La question numéro deux n’aurait pas dû être certifiée et il ne peut y être répondu. Le second juge de première instance aurait dû refuser de traiter de la question de savoir si le premier juge de première instance a accordé à bon droit l’autorisation de demander un contrôle judiciaire. Les juges n’ont aucune autorité inhérente de se prononcer sur le bien-fondé des décisions des autres juges de juridiction équivalente. L’audition d’une demande de contrôle judiciaire n’offre pas l’occasion d’entendre un appel de la décision d’accorder l’autorisation de demander le contrôle en question. De plus, la question n’aurait pas dû être certifiée à la Cour d’appel puisque l’article 82.2 prévoit que le jugement d’un juge de la Section de première instance sur une demande d’autorisation relative à la présentation d’une demande de contrôle judiciaire aux termes de la Loi sur la Cour fédérale est sans appel.

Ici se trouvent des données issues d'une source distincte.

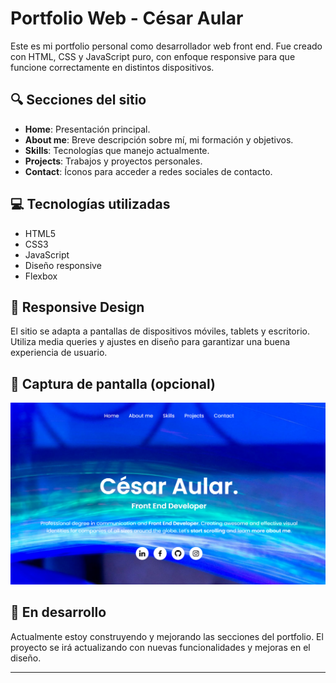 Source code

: # Portfolio Web - César Aular

Este es mi portfolio personal como desarrollador web front end. Fue creado con HTML, CSS y JavaScript puro, con enfoque responsive para que funcione correctamente en distintos dispositivos.

## 🔍 Secciones del sitio

- **Home**: Presentación principal.
- **About me**: Breve descripción sobre mí, mi formación y objetivos.
- **Skills**: Tecnologías que manejo actualmente.
- **Projects**: Trabajos y proyectos personales.
- **Contact**: Íconos para acceder a redes sociales de contacto.

## 💻 Tecnologías utilizadas

- HTML5
- CSS3
- JavaScript
- Diseño responsive
- Flexbox

## 📱 Responsive Design

El sitio se adapta a pantallas de dispositivos móviles, tablets y escritorio. Utiliza media queries y ajustes en diseño para garantizar una buena experiencia de usuario.

## 📸 Captura de pantalla (opcional)

![Vista del portfolio](assets/screenshot.png)

## 🚀 En desarrollo

Actualmente estoy construyendo y mejorando las secciones del portfolio. El proyecto se irá actualizando con nuevas funcionalidades y mejoras en el diseño.

---
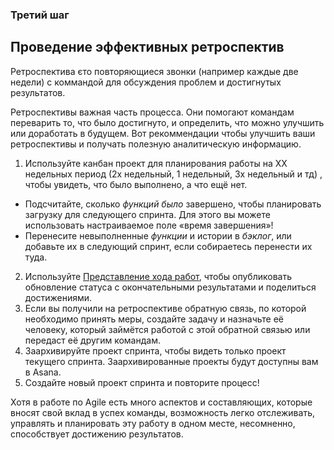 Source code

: 
### Третий шаг

## Проведение эффективных ретроспектив

Ретроспектива єто повторяющиеся звонки (например каждые две недели) с коммандой для обсуждения проблем и достигнутых результатов.

Ретроспективы важная часть процесса. Они помогают командам переварить то, что было достигнуто, и определить, что можно улучшить или доработать в будущем. Вот рекоммендации чтобы улучшить ваши ретроспективы и получать полезную аналитическую информацию.

1. Используйте канбан проект для планирования работы на ХХ недельных период (2х недельный, 1 недельный, 3х недельный и тд) , чтобы увидеть, что было выполнено, а что ещё нет.

- Подсчитайте, сколько _функций было_ завершено, чтобы планировать загрузку для следующего спринта. Для этого вы можете использовать настраиваемое поле «время завершения»!
- Перенесите невыполненные _функции_ и истории в _бэклог_, или добавьте их в следующий спринт, если собираетесь перенести их туда.

2. Используйте [Представление хода работ](https://asana.com/ru/guide/team/advanced/status-updates-progress "Представление хода работ"), чтобы опубликовать обновление статуса с окончательными результатами и поделиться достижениями.
3. Если вы получили на ретроспективе обратную связь, по которой необходимо принять меры, создайте задачу и назначьте её человеку, который займётся работой с этой обратной связью или передаст её другим командам.
4. Заархивируйте проект спринта, чтобы видеть только проект текущего спринта. Заархивированные проекты будут доступны вам в Asana.
5. Создайте новый проект спринта и повторите процесс!

Хотя в работе по Agile есть много аспектов и составляющих, которые вносят свой вклад в успех команды, возможность легко отслеживать, управлять и планировать эту работу в одном месте, несомненно, способствует достижению результатов. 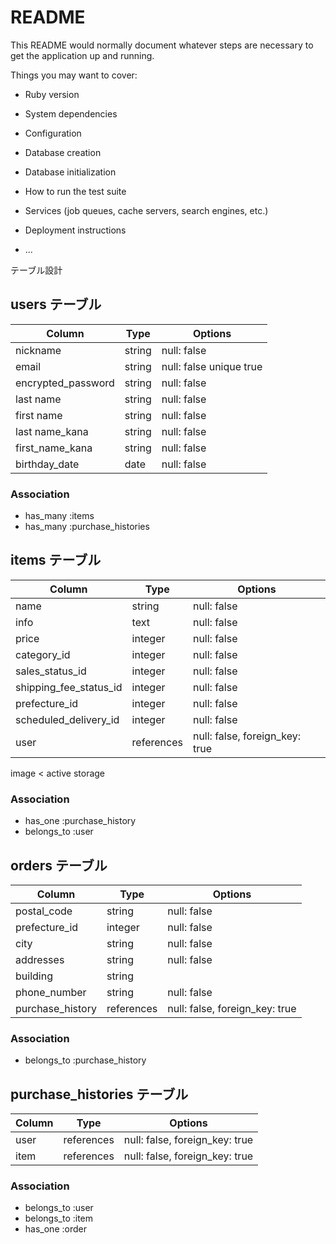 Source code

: # README

This README would normally document whatever steps are necessary to get the
application up and running.

Things you may want to cover:

* Ruby version

* System dependencies

* Configuration

* Database creation

* Database initialization

* How to run the test suite

* Services (job queues, cache servers, search engines, etc.)

* Deployment instructions

* ...


 テーブル設計

## users テーブル

| Column               | Type   | Options                 |
| ------------------   | ------ | ----------------------  |
| nickname             | string | null: false             |
| email                | string | null: false unique true |
| encrypted_password   | string | null: false             |
| last name            | string | null: false             |
| first name           | string | null: false             |
| last name_kana       | string | null: false             |
| first_name_kana      | string | null: false             |
| birthday_date        | date   | null: false             |

### Association

- has_many :items
- has_many :purchase_histories

## items テーブル

| Column                 | Type       | Options                        |
| ---------------------- | ---------- | ------------------------------ |
| name                   | string     | null: false                    |
| info                   | text       | null: false                    |
| price                  | integer    | null: false                    |
| category_id            | integer    | null: false                    |Active Hash
| sales_status_id        | integer    | null: false                    |Active Hash
| shipping_fee_status_id | integer    | null: false                    |Active Hash
| prefecture_id          | integer    | null: false                    |Active Hash
| scheduled_delivery_id  | integer    | null: false                    |Active Hash
| user                   | references | null: false, foreign_key: true |
 image < active storage

### Association


- has_one    :purchase_history
- belongs_to :user

## orders テーブル

| Column           | Type       | Options                        |
| ---------------- | ---------- | ------------------------------ |
| postal_code      | string     | null: false                    |
| prefecture_id    | integer    | null: false                    |
| city             | string     | null: false                    |
| addresses        | string     | null: false                    |
| building         | string     |                                |
| phone_number     | string     | null: false                    |
| purchase_history |references  | null: false, foreign_key: true |

### Association

- belongs_to :purchase_history


## purchase_histories テーブル

| Column        | Type        | Options                        |
| ------------- | ----------  | ------------------------------ |
| user          | references  | null: false, foreign_key: true |
| item          | references  | null: false, foreign_key: true | 

### Association

- belongs_to :user
- belongs_to :item
- has_one    :order


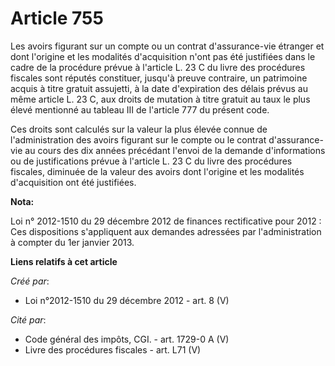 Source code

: # Article 755

Les avoirs figurant sur un compte ou un contrat d'assurance-vie étranger et dont l'origine et les modalités d'acquisition
n'ont pas été justifiées dans le cadre de la procédure prévue à l'article L. 23 C du livre des procédures fiscales sont
réputés constituer, jusqu'à preuve contraire, un patrimoine acquis à titre gratuit assujetti, à la date d'expiration des
délais prévus au même article L. 23 C, aux droits de mutation à titre gratuit au taux le plus élevé mentionné au tableau III
de l'article 777 du présent code. 

Ces droits sont calculés sur la valeur la plus élevée connue de l'administration des avoirs figurant sur le compte ou le
contrat d'assurance-vie au cours des dix années précédant l'envoi de la demande d'informations ou de justifications prévue à
l'article L. 23 C du livre des procédures fiscales, diminuée de la valeur des avoirs dont l'origine et les modalités
d'acquisition ont été justifiées.

**Nota:**

Loi n° 2012-1510 du 29 décembre 2012 de finances rectificative pour 2012 : Ces dispositions s'appliquent aux demandes
adressées par l'administration à compter du 1er janvier 2013.

**Liens relatifs à cet article**

_Créé par_:

  - Loi n°2012-1510 du 29 décembre 2012 - art. 8 (V)

_Cité par_:

  - Code général des impôts, CGI. - art. 1729-0 A (V)
  - Livre des procédures fiscales - art. L71 (V)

L’ordonnance du juge de première instance a été modifiée de façon à renvoyer l’affaire pour réexamen en tenant compte des présents motifs.

LOIS ET RÈGLEMENTS

Loi d’interprétation, L.R.C. (1985), ch. I-21, art. 40(2), 43.

Loi modifiant la Loi sur l’immigration et d’autres lois en conséquence, L.C. 1992, ch. 49, art. 109, 110, 112.

Loi sur l’immigration, L.R.C. (1985), ch. I-2, art. 19(1)(c) (mod. par L.C. 1992, ch. 49, art. 11), c.1) (édicté, idem), 27(1)a) (édicté, idem, art. 16), a.1)(i) (mod., idem), 32(2) (mod. par L.R.C. (1985) (4e suppl.), ch. 28, art. 22), 70(1) (mod., idem, art. 18), 82.1(3) (mod. par L.C. 1992, ch. 49, art. 73), (5) (mod., idem), 82.2 (mod., idem).

APPEL d’une décision de la Section de première instance ([1993] F.C.J. no 853 (1re inst.) (QL)) annulant une décision de la section d’appel de la Commission de l’immigration et du statut de réfugié ([1993] D.S.A.I. no 18 (C.I.S.R.) (QL), sub nom. Bubla c. Canada (Ministre de l’Emploi et de l’Immigration)), laquelle décision avait annulé une ordonnance de renvoi prise contre l’appelant.

AVOCATS :

Dennis G. McCrea pour l’appelant (intimé).

Leigh A. Taylor pour l’intimé (requérant).

PROCUREURS :

McCrea & Associates, Vancouver, pour l’appelant.

Le sous-procureur général du Canada pour l’intimé.

Ce qui suit est la version française des motifs du jugement rendus par

Le juge Strayer, J.C.A. :

La décision en appel

Il s’agit d’un appel interjeté contre la décision de la Section de première instance [[1993] F.C.J. no 853 (QL)] dans laquelle le juge de première instance a annulé la décision de la section d’appel de la Commission de l’immigration et du statut de réfugié, signée le 22 février 1993 [[1993] D.S.A.I. no 18 (QL)], laquelle décision avait annulé une mesure de renvoi prise contre l’appelant en date du 3 mars 1992. Le juge de première instance a renvoyé l’affaire à la section d’appel à des fins de nouvelle audition et de réexamen :

[traduction] … compte tenu des dispositions de fond de la Loi sur l’immigration, telles qu’elles étaient rédigées le 3 mars 1992 …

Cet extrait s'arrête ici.